Têm razão as mulheres, as mães da nossa Terra e de todas as terras do chamado Couto Mineiro… e as daqueles que, vindos de longe, pernoitavam nos barracões da Panasqueira e Barroca Grande e só iam a casa uma vez por semana, onde chegavam extenuados pela árdua semana de trabalho e pelo cansaço de, a pé, por montes e vales, por veredas e atalhos chegavam ao Paul, Silvares, Erada, Casegas, Sobral, Dornelas, Covanca e muitos outros burgos circunvizinhos. Têm razão as mulheres “mineiras”. Nunca serão reconhecidos os seus sacrifícios, as suas canseiras e angústias.

 Se fosse possível contar a experiência de cada um, ou cada um contar a sua própria experiência, honestamente, sem rodeios, e sem eufemismos que tudo subvertem e que de tão adocicados só nauseiam… se houvesse relatos justos, verídicos, a História da nossa Terra seria real e séria. Deixemos a pesquisa para os estudiosos sociólogos e antropólogos da nossa praça, e confiemos…

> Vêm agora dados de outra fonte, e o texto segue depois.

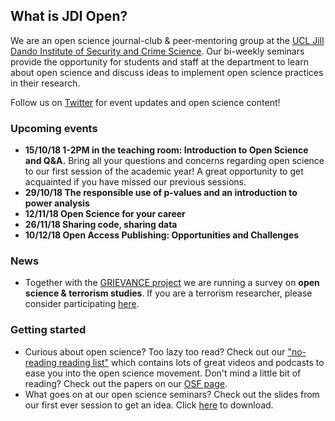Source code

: ## What is JDI Open?

We are an open science journal-club & peer-mentoring group at the [UCL Jill Dando Institute of Security and Crime Science](http://www.ucl.ac.uk/jill-dando-institute). Our bi-weekly seminars provide the opportunity for students and staff at the department to learn about open science and discuss ideas to implement open science practices in their research.

Follow us on [Twitter](https://twitter.com/JDI_Open) for event updates and open science content! 

### Upcoming events
- **15/10/18 1-2PM in the teaching room: Introduction to Open Science and Q&A.** Bring all your questions and concerns regarding open science to our first session of the academic year! A great opportunity to get acquainted if you have missed our previous sessions.
- **29/10/18 The responsible use of p-values and an introduction to power analysis** 
- **12/11/18 Open Science for your career**
- **26/11/18 Sharing code, sharing data**
- **10/12/18 Open Access Publishing: Opportunities and Challenges**

### News
- Together with the [GRIEVANCE project](https://www.grievance-erc.com/) we are running a survey on **open science & terrorism studies**. If you are a terrorism researcher, please consider participating [here](https://www.soscisurvey.de/openscience_terrorismstudies/).

### Getting started 
- Curious about open science? Too lazy too read? Check out our ["no-reading reading list"](https://jdiopen.github.io/noreading.pdf) which contains lots of great videos and podcasts to ease you into the open science movement. Don't mind a little bit of reading? Check out the papers on our [OSF page](https://osf.io/ymw3e/).
- What goes on at our open science seminars? Check out the slides from our first ever session to get an idea. Click [here](jdiopen.github.io/firstsession.pptx) to download.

 O que foram esses tempos…

 E dos filhos? Alguém se lembra deles? Garotos … bah! É preciso é que vão à escola, à doutrina, que “apanhem” e, logo que possam, que vão trabalhar, pois a vida custa a todos! Começavam por carrear mato para estrume do porco ou das cabras, e a lenha que fazia falta para cozinhar e aquecer no rigoroso inverno logo aos nove ou dez anos iam com as mães para a ribeira, e enterrados na água até às coxas apanhavam terra que era suposto “pintar” para as garimpeiras mães lavarem em bacia adequada, à espera que lá no fundo surgissem minúsculos grãos de minério. Depois, logo aos doze treze anos empregavam-nos nas minas, na correia, alfobre de mineiros.

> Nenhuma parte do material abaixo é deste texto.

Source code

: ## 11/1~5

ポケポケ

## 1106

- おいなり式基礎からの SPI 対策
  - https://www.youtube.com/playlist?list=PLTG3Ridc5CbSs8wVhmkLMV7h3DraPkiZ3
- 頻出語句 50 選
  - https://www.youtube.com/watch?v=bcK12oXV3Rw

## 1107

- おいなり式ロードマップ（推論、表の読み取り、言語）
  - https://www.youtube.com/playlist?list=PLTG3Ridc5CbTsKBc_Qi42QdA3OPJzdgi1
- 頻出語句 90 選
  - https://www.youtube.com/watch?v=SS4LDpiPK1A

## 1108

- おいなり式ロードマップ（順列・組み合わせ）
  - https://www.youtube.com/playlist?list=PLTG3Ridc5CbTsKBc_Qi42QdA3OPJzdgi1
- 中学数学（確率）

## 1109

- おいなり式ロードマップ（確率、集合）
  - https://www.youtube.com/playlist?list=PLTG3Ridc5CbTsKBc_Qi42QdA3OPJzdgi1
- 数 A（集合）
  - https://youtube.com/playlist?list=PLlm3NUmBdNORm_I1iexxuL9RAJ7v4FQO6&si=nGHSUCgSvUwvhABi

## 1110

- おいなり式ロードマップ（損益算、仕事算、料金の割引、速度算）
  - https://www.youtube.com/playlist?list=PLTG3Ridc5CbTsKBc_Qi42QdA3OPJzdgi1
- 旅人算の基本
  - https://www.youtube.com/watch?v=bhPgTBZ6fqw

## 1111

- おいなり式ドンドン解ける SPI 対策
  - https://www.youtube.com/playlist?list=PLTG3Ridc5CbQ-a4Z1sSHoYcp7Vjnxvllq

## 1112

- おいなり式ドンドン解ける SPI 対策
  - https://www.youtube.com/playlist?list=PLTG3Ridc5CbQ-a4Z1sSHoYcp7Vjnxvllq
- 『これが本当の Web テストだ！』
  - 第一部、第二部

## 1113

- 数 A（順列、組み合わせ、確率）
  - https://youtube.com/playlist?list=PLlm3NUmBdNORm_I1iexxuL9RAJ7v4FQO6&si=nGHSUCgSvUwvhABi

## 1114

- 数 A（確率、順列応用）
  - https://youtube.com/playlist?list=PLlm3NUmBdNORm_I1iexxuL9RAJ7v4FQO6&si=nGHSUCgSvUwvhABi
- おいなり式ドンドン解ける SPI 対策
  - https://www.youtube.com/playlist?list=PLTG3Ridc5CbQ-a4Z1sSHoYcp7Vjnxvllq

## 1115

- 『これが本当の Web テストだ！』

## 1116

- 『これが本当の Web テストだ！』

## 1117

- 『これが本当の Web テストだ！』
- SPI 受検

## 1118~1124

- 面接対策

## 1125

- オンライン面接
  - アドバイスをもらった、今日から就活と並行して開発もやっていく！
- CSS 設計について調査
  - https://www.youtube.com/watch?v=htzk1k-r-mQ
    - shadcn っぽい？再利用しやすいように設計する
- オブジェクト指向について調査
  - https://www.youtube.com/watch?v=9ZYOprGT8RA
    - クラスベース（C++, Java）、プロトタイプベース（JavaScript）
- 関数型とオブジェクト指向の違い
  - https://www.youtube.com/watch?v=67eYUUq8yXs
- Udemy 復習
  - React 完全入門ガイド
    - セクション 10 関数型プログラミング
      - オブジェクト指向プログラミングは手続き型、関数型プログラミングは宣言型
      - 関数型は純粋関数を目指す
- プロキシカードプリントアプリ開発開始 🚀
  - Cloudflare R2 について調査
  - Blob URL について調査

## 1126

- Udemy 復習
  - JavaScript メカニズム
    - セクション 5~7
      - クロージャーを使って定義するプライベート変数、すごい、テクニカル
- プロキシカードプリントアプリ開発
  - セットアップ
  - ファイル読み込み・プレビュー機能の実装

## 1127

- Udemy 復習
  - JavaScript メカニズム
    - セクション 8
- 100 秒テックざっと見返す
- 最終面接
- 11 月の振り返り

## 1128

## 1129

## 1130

 Bom… a correia! A correia não deveria contentar-se com um parágrafo, nem com um livro! A correia fora degradante para os garotos de Cebola, sobretudo para os órfãos. A correia era um barracão baixo e comprido com paredes exclusivamente de chapa de zinco e coberto com placas de lusalite, com intervalos em cima e em baixo para arejar. Imagine-se então o que era estar ali no verão durante oito horas! A correia, afinal, consistia em duas passadeiras transportando cascalho, uma em frente da outra com as torvas no meio; o cascalho passava e o “filão”, seixos e minérios, era escolhido e deitado para as torvas. Ah! Havia meia hora para almoço.

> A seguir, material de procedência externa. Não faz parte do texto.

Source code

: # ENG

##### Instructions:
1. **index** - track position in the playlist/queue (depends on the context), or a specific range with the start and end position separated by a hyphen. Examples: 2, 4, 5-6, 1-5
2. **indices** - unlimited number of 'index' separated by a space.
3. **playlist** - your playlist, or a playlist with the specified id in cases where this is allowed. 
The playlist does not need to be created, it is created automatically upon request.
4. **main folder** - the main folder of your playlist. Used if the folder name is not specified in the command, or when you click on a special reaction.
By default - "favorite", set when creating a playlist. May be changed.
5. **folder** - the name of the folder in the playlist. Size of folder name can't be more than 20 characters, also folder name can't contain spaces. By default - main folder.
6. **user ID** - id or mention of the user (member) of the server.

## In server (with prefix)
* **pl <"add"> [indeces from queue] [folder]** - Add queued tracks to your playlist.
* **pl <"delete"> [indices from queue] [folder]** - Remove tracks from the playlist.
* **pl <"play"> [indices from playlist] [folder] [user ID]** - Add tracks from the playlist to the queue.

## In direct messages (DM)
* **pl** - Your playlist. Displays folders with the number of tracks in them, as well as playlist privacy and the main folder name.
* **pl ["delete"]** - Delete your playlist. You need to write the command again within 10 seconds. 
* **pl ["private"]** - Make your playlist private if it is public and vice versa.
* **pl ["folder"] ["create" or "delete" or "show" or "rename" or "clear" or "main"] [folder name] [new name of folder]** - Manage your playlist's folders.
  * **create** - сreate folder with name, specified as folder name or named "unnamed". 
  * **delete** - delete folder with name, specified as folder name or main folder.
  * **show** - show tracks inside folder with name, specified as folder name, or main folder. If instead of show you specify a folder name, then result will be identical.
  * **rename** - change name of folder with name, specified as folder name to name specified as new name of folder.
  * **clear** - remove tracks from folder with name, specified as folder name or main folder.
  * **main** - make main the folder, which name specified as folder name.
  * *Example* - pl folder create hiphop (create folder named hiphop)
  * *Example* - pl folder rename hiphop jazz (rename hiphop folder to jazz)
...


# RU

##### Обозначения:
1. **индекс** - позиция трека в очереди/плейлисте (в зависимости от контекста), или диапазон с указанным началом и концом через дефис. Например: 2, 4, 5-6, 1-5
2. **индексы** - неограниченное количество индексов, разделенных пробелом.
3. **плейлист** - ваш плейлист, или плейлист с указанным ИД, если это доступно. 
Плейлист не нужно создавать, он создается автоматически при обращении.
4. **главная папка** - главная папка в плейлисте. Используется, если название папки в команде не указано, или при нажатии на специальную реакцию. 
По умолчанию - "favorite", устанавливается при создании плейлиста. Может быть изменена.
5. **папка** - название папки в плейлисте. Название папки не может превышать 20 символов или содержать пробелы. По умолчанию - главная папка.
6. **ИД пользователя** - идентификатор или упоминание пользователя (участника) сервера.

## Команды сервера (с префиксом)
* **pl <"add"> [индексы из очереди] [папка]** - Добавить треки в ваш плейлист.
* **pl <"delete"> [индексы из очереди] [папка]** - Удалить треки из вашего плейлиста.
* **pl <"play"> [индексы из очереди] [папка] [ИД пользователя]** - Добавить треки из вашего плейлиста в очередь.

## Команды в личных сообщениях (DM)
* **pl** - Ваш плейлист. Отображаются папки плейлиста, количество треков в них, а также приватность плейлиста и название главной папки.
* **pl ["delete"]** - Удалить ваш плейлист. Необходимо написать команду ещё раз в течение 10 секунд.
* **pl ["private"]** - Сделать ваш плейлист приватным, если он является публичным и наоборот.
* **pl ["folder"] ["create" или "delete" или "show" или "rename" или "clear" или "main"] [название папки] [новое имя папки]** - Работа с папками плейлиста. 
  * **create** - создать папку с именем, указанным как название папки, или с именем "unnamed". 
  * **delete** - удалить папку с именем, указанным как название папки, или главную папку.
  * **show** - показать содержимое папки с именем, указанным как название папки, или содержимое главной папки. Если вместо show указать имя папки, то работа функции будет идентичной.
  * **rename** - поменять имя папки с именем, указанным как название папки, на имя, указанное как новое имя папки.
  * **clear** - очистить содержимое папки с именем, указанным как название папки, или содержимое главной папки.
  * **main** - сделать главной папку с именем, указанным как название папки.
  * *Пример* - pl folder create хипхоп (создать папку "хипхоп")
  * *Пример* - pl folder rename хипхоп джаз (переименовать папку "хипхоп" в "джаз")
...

 Ainda falam da “frigideira” do Tarrafal… Haviam de ver o que foi a “frigideira”, vulgo correia... e o trabalho em si, com as mãos engadanhadas pelo frio, sempre dentro do cascalho húmido mesmo no inverno rigoroso. Depois eram os castigos. Pediam para ir à sanita… e o vigilante espetava dois dedos na sua direção e marcava a hora: dois minutos; a água que bebiam era trazida por um caneco de madeira em que faziam um furo na parte inferior tapado com um espeto que se tirava para aparar com inclinação do corpo para o lado e um caricato esgar bocal. Podia ser fresca na origem, mas ali ficava “choca” (inerte e morna).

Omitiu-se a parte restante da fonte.